WORK TO COMPLETE: Each line in the data holding "Tree" should be listed.

Stored data:
== Segment start ==
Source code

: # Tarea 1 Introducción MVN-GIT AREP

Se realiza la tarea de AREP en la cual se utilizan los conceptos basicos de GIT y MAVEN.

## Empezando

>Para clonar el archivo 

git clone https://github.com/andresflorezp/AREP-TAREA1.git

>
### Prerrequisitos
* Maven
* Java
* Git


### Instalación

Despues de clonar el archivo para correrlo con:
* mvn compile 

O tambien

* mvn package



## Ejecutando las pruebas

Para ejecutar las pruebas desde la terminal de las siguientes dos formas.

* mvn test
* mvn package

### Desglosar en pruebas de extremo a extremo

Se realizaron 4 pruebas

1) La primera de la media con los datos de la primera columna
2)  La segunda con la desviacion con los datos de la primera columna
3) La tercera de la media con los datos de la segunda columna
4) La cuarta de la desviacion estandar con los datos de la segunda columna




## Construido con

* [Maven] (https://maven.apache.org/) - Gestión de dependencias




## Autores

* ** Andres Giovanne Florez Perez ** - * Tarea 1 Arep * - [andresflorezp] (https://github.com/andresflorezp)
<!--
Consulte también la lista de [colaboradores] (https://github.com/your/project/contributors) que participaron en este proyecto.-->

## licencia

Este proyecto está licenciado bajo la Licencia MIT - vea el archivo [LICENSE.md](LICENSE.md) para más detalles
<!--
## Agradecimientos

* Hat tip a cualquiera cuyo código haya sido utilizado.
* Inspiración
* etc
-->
== Segment end ==
== Segment start ==
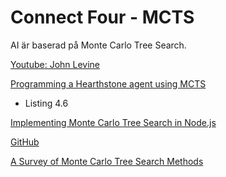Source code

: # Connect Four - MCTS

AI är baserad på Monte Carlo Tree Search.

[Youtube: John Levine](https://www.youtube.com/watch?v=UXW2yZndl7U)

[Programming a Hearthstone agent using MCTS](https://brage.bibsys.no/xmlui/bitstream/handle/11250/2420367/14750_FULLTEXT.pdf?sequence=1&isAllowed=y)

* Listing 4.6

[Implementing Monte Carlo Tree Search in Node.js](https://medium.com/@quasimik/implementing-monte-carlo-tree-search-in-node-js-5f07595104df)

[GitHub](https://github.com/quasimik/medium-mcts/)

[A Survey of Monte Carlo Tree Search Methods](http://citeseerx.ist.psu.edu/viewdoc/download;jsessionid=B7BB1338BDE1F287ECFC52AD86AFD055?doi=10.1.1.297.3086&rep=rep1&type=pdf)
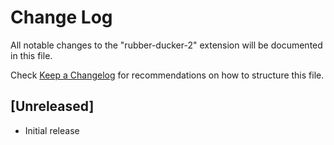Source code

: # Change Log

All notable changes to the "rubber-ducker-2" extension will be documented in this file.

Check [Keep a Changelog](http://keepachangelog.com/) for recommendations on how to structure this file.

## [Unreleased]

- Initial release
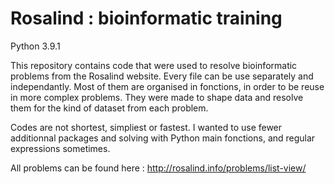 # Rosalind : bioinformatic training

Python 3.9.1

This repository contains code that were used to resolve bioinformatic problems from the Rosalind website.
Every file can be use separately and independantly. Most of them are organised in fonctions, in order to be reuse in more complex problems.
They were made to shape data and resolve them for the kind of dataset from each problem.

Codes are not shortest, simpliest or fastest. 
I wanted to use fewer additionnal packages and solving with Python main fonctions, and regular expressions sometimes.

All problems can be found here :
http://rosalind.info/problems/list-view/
== Segment end ==
ANSWER TO THIS TASK:
AI är baserad på Monte Carlo Tree Search.
[Implementing Monte Carlo Tree Search in Node.js](https://medium.com/@quasimik/implementing-monte-carlo-tree-search-in-node-js-5f07595104df)
[A Survey of Monte Carlo Tree Search Methods](http://citeseerx.ist.psu.edu/viewdoc/download;jsessionid=B7BB1338BDE1F287ECFC52AD86AFD055?doi=10.1.1.297.3086&rep=rep1&type=pdf)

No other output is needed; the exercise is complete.